Ein grosser Rucksack voll Erfahrung, vielversprechende Zukunft. Doch statt die Karriere im Journalismus beim TX Konzern unter der Leitung von CEO Pietro Supino aufblühen zu lassen, zieht er lieber Grünzeug. Misstöne beim Abgang? Sicher nicht.
«Ich habe entschieden, dass ich meine eigenen Ansprüche an mich als Topjournalist, präsenter Vater und gleichberechtigter Ehepartner in der aktuellen Rolle nicht zufriedenstellend erfüllen kann», sagte Hanselmann im Interview mit dem Klein Report.
Um das Trio der abwandernden «Stvs» voll zu machen, eine Rückblende: Bereits im Herbst 2019 verabschiedete sich Hannes Nussbaumer aus der Tagi-Redaktion. Nach 20 Jahren solider Karriere im Journalimsus mit Leitungspositionen und zum Schluss dem «Stv»-Posten an der Werdstrasse wechselte er zum Kanton Zürich in den Kommunikationsstab von SP-Justizdirektorin Jacqueline Fehr.
Auch da keine Misstöne, doch der Fakt bleibt: Lieber ein Hintergrundjob in einer Amtsstube als an der Newsfront bei Tamedia.
Das Muster wiederholt sich in den Zürcher Medienhäusern: In der zweiten Reihe der Redaktionsteams findet ein Exodus statt.
Eines von weiteren Beispielen dafür ist Michael Schoenenberger, der per Anfang Januar von der NZZ zur Beratungsfirma Hirzel-Neef-Schmid-Konsulenten wechselte, ebenfalls nach 20 Jahren im Journalismus, zuletzt auf dem prestigeträchtigen Posten als NZZ-Inlandchef.
Des einen Leid, der anderen Chance: Die Abgangswelle betrifft vor allem Männer.

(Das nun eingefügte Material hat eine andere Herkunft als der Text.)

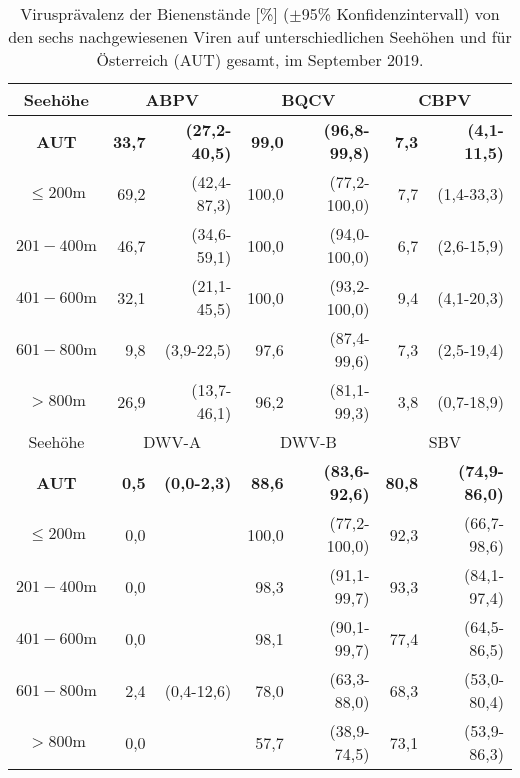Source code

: \begin{table}[H]
    \caption{Virusprävalenz der Bienenstände [\%] (\(\pm \)95\% Konfidenzintervall) von den sechs nachgewiesenen Viren auf unterschiedlichen Seehöhen und für Österreich (AUT) gesamt, im September 2019.}
    \centering
    \footnotesize
    \label{tab:k:praevalenz_Seehoehe}
    \begin{tabular}{c|*{2}{rr|}rr}
        \toprule    
        \multicolumn{1}{c|}{Seehöhe} & 
        \multicolumn{2}{c|}{ABPV}   & 
        \multicolumn{2}{c|}{BQCV}   & 
        \multicolumn{2}{c}{CBPV}   \\
        \midrule
        
	    \textbf{AUT} & \textbf{33,7} & \textbf{(27,2-40,5)} & \textbf{99,0} & \textbf{(96,8-99,8)} &  \textbf{7,3} &  \textbf{(4,1-11,5)} \\
        $\leq200\si{\m}$ & 69,2 & (42,4-87,3) & 100,0 & (77,2-100,0) &  7,7 &  (1,4-33,3) \\
        $201-400\si{\m}$ & 46,7 & (34,6-59,1) & 100,0 & (94,0-100,0) &  6,7 &  (2,6-15,9) \\
        $401-600\si{\m}$ & 32,1 & (21,1-45,5) & 100,0 & (93,2-100,0) &  9,4 &  (4,1-20,3) \\
        $601-800\si{\m}$ & 9,8 & (3,9-22,5) & 97,6 & (87,4-99,6) &  7,3 &  (2,5-19,4) \\
        $>800\si{\m}$ & 26,9 & (13,7-46,1) & 96,2 & (81,1-99,3) &  3,8 &  (0,7-18,9) \\
        
        \midrule    
        \multicolumn{1}{c|}{Seehöhe} & 
        \multicolumn{2}{c|}{DWV-A}   & 
        \multicolumn{2}{c|}{DWV-B}   & 
        \multicolumn{2}{c}{SBV}   \\
        \midrule

	    \textbf{AUT} & \textbf{0,5} & \textbf{(0,0-2,3)} & \textbf{88,6} & \textbf{(83,6-92,6)} &  \textbf{80,8} &  \textbf{(74,9-86,0)} \\
        $\leq200\si{\m}$ & 0,0 &         & 100,0 & (77,2-100,0) &  92,3 &  (66,7-98,6) \\
        $201-400\si{\m}$ & 0,0 &         & 98,3 & (91,1-99,7) &  93,3 &  (84,1-97,4) \\
        $401-600\si{\m}$ & 0,0 &         & 98,1 & (90,1-99,7) &  77,4 &  (64,5-86,5) \\
        $601-800\si{\m}$ & 2,4 & (0,4-12,6) & 78,0 & (63,3-88,0) &  68,3 &  (53,0-80,4) \\
        $>800\si{\m}$ & 0,0 &        & 57,7 & (38,9-74,5) &  73,1 &  (53,9-86,3) \\
        

        \bottomrule
    \end{tabular}

\end{table}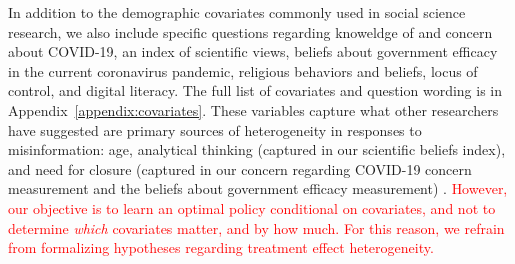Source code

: \documentclass[letterpaper, 12pt, parskip=full,]{scrartcl}
\begin{document}
In addition to the demographic covariates commonly used in social science research, we also include specific questions regarding knoweldge of and concern about COVID-19, an index of scientific views, beliefs about government efficacy in the current coronavirus pandemic, religious behaviors and beliefs, locus of control, and digital literacy. The full list of covariates and question wording is in Appendix~\ref{appendix:covariates}. These variables capture what other researchers have suggested are primary sources of heterogeneity in responses to misinformation: age, analytical thinking (captured in our scientific beliefs index), and need for closure (captured in our concern regarding COVID-19 concern measurement and the beliefs about government efficacy measurement) \citep{wittenberg2020misinformation}. \textcolor{red}{However, our objective is to learn an optimal policy conditional on covariates, and not to determine \textit{which} covariates matter, and by how much. For this reason, we refrain from formalizing hypotheses regarding treatment effect heterogeneity.}




\end{document}
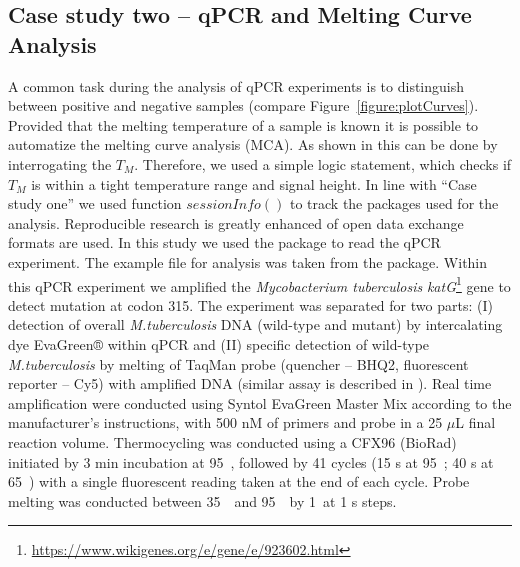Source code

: \subsection{Case study two -- qPCR and Melting Curve Analysis}

A common task during the analysis of qPCR experiments is to distinguish between 
positive and negative samples (compare Figure~\ref{figure:plotCurves}). 
Provided 
that the melting temperature of a sample is known it is possible to automatize 
the melting curve analysis (MCA). As shown in \citet{roediger_RJ_2013} this can 
be done by interrogating the $T_{M}$. Therefore, we used a simple logic 
statement, 
which checks if $T_{M}$ is within a tight temperature range and signal height. 
In line 
with ``Case study one'' we used function $sessionInfo()$ to track the packages 
used 
for the analysis. Reproducible research is greatly enhanced of open data 
exchange formats are used. In this study we used the  package to 
read the qPCR experiment. The example file  for 
analysis was taken from the  package. Within this qPCR experiment 
we amplified the \textit{Mycobacterium tuberculosis} 
\textit{katG}\footnote{\url{https://www.wikigenes.org/e/gene/e/923602.html}} 
gene to detect mutation at codon 315. The experiment was separated for two 
parts: 
(I) detection of overall \textit{M.tuberculosis} DNA (wild-type and mutant) by 
intercalating dye EvaGreen® within qPCR and (II) specific detection of 
wild-type 
\textit{M.tuberculosis} by melting of TaqMan probe (quencher -- BHQ2, 
fluorescent reporter -- Cy5) with amplified DNA (similar assay is described in 
\citet{luo_multiplex_2011}). Real time amplification were conducted using 
Syntol 
EvaGreen Master Mix according to the manufacturer's instructions, with 500 nM 
of 
primers and probe in a 25 $\mu$L final reaction volume. Thermocycling was 
conducted using a CFX96 (BioRad) initiated by 3 min incubation at 
95~\textcelsius, followed by 41 cycles (15 s at 95~\textcelsius; 40 s at 
65~\textcelsius) with a single fluorescent reading taken at the end of each 
cycle. Probe melting was conducted between 35~\textcelsius~and 
95~\textcelsius~by 1~\textcelsius at 1 s steps.
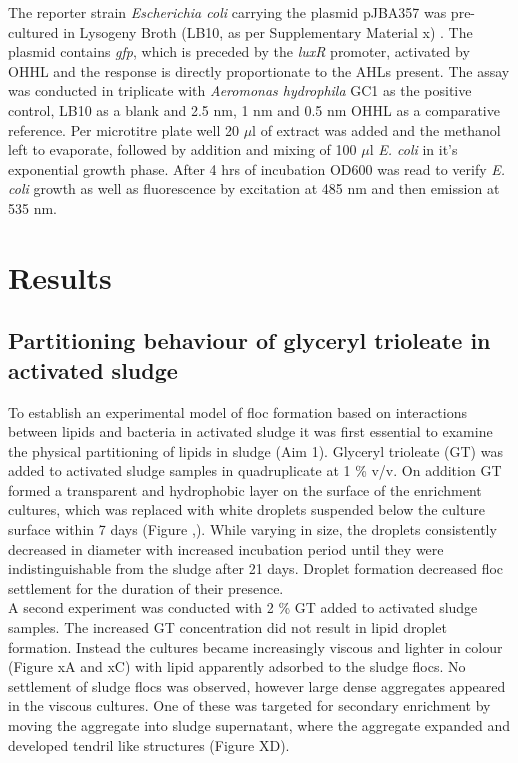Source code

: \documentclass[twoside]{article}
\begin{document}
 The reporter strain \emph{Escherichia coli} carrying the plasmid pJBA357 was pre-cultured in Lysogeny Broth (LB10, as per Supplementary Material x) \cite{bertani1951studies}. The plasmid contains \emph{gfp}, which  is preceded by the \emph{luxR} promoter, activated by OHHL and the response is directly proportionate to the AHLs present.
The assay was conducted in triplicate with \emph{Aeromonas hydrophila} GC1 as the positive control, LB10 as a blank and 2.5 nm, 1 nm and 0.5 nm OHHL as a comparative reference. Per microtitre plate well 20 $\mu$l of extract was added and the methanol left to evaporate, followed by addition and mixing of 100 $\mu$l \emph{E. coli} in it's exponential growth phase. After 4 hrs of incubation OD600 was read to verify \emph{E. coli} growth as well as fluorescence by excitation at 485 nm and then emission at 535 nm.
\newpage
\section{Results}
\thispagestyle{plain}
\subsection{Partitioning behaviour of glyceryl trioleate in activated sludge}

To establish an experimental model of floc formation based on interactions between lipids and bacteria in activated sludge it was first essential to examine the physical partitioning of lipids in sludge (Aim 1). Glyceryl trioleate (GT) was added to activated sludge samples in quadruplicate at 1 \% v/v. On addition GT formed a transparent and hydrophobic layer on the surface of the enrichment cultures, which was replaced with white droplets suspended below the culture surface within 7 days (Figure ,). While varying in size, the droplets consistently decreased in diameter with increased incubation period until they were indistinguishable from the sludge after 21 days. Droplet formation decreased floc settlement for the duration of their presence.\\

A second experiment was conducted with 2 \% GT added to activated sludge samples. The increased GT concentration did not result in lipid droplet formation. Instead the cultures became increasingly viscous and lighter in colour (Figure xA and xC) with lipid apparently adsorbed to the sludge flocs. No settlement of sludge flocs was observed, however large dense aggregates appeared in the viscous cultures. One of these was targeted for secondary enrichment by moving the aggregate into sludge supernatant, where the aggregate expanded and developed tendril like structures (Figure XD).
\end{document}
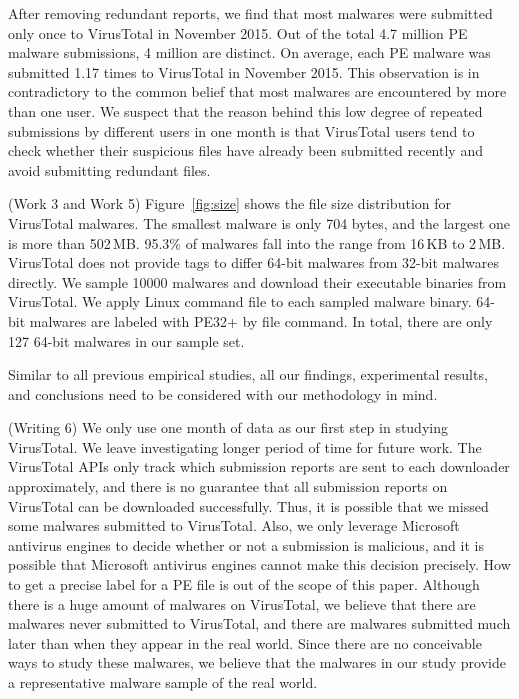 After removing redundant reports, we find that most malwares were submitted only once to VirusTotal in November 2015. 
Out of the total 4.7 million PE malware submissions, 4 million are distinct. 
On average, each PE malware was submitted 1.17 times to VirusTotal in November 2015. 
This observation is in contradictory to the common belief that most malwares are encountered by more than one user.
We suspect that the reason behind this low degree of repeated submissions by different users in one month
is that VirusTotal users
tend to check whether their suspicious files have already been submitted recently
and avoid submitting redundant files.

{\color{red} (Work 3 and Work 5)
Figure~\ref{fig:size} shows the file size distribution for VirusTotal malwares. 
The smallest malware is only 704 bytes, and the largest one is more than 502\,MB. 
95.3\% of malwares fall into the range from 16\,KB to 2\,MB. 
VirusTotal does not provide tags to differ 64-bit malwares from 32-bit malwares directly. 
We sample 10000 malwares and download their executable binaries from VirusTotal.
We apply Linux command file to each sampled malware binary. 
64-bit malwares are labeled with PE32+ by file command. 
In total, there are only 127 64-bit malwares in our sample set. 
}

Similar to all previous empirical studies, all our findings, experimental results, 
and conclusions need to be considered with our methodology in mind. 

{\color{red} (Writing 6)
We only use one month of data as our first step in studying VirusTotal. 
We leave investigating longer period of time for future work. 
}
The VirusTotal APIs only track which submission reports are sent to each downloader approximately, 
and there is no guarantee that all submission reports on VirusTotal can be downloaded successfully. 
Thus, it is possible that we missed some malwares submitted to VirusTotal. 
Also, we only leverage Microsoft antivirus engines to decide whether or not a submission is malicious, 
and it is possible that Microsoft antivirus engines cannot make this decision precisely. 
How to get a precise label for a PE file is out of the scope of this paper.  
Although there is a huge amount of malwares on VirusTotal, we believe that there are malwares never submitted to VirusTotal, 
and there are malwares submitted much later than when they appear in the real world.
Since there are no conceivable ways to study these malwares,
we believe that the malwares in our study provide a representative malware sample of the real world. 



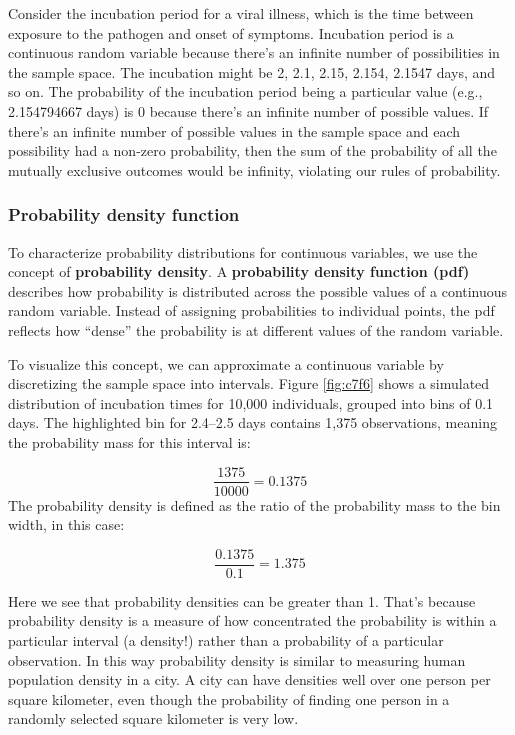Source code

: \documentclass[
]{book}
\begin{document}
Consider the incubation period for a viral illness, which is the time between exposure to the pathogen and onset of symptoms. Incubation period is a continuous random variable because there's an infinite number of possibilities in the sample space. The incubation might be 2, 2.1, 2.15, 2.154, 2.1547 days, and so on. The probability of the incubation period being a particular value (e.g., 2.154794667 days) is 0 because there's an infinite number of possible values. If there's an infinite number of possible values in the sample space and each possibility had a non-zero probability, then the sum of the probability of all the mutually exclusive outcomes would be infinity, violating our rules of probability.

\subsubsection{Probability density function}\label{probability-density-function}

To characterize probability distributions for continuous variables, we use the concept of \textbf{probability density}. A \textbf{probability density function (pdf)} describes how probability is distributed across the possible values of a continuous random variable. Instead of assigning probabilities to individual points, the pdf reflects how ``dense'' the probability is at different values of the random variable.

To visualize this concept, we can approximate a continuous variable by discretizing the sample space into intervals. Figure \ref{fig:c7f6} shows a simulated distribution of incubation times for 10,000 individuals, grouped into bins of 0.1 days. The highlighted bin for 2.4--2.5 days contains 1,375 observations, meaning the probability mass for this interval is:

\[
\frac{1375}{10000}=0.1375
\]
The probability density is defined as the ratio of the probability mass to the bin width, in this case:

\[
\frac{0.1375}{0.1}=1.375
\]

Here we see that probability densities can be greater than 1. That's because probability density is a measure of how concentrated the probability is within a particular interval (a density!) rather than a probability of a particular observation. In this way probability density is similar to measuring human population density in a city. A city can have densities well over one person per square kilometer, even though the probability of finding one person in a randomly selected square kilometer is very low.
\end{document}
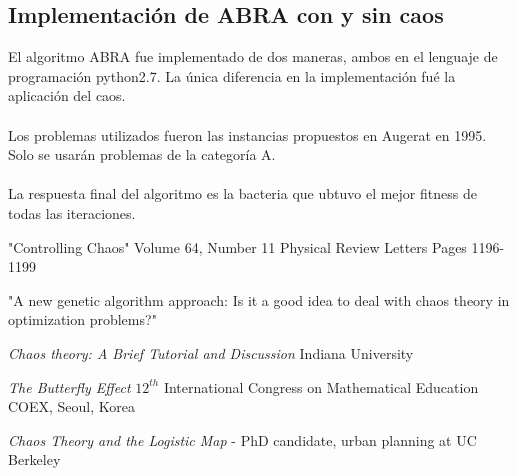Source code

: \documentclass[DIV=calc, paper=a4, fontsize=11pt, twocolumn]{scrartcl}	 %
\begin{document}
\subsection*{Implementación de ABRA con y sin caos}
El algoritmo ABRA fue implementado de dos maneras, ambos en el lenguaje de programación python2.7. La única diferencia en la implementación fué la aplicación del caos. \\\\Los problemas utilizados fueron las instancias propuestos en Augerat en 1995. Solo se usarán problemas de la categoría A. \\\\La respuesta final del algoritmo es la bacteria que ubtuvo el mejor fitness de todas las iteraciones.

\begin{thebibliography}{99} %

\newblock "Controlling Chaos" Volume 64, Number 11 Physical Review Letters
\newblock  Pages 1196-1199

\newblock "A new genetic algorithm approach: Is it a good
idea to deal with chaos theory in optimization
problems?"
  
\newblock \emph{Chaos theory: A Brief Tutorial and Discussion} Indiana University

\newblock \emph{The Butterfly Effect} $12^{th}$ International Congress on Mathematical Education
COEX, Seoul, Korea
 
\newblock \emph{Chaos Theory and the Logistic Map} - PhD candidate, urban planning at UC Berkeley
\end{thebibliography}

\end{document}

Ersetzt werden sie durch Frauen. Désirée Pomper, bisher Leiterin Ressort Storys, ist seit Anfang Monat die neue «Stv» bei «20 Minuten».
Und bei der NZZ ist nun die bisherige Lateinamerika-Korrespondentin Nicole Anliker stellvertretende Chefredaktorin. So tut sich immerhin etwas in Bezug auf die penible Frauenquote in der Branche.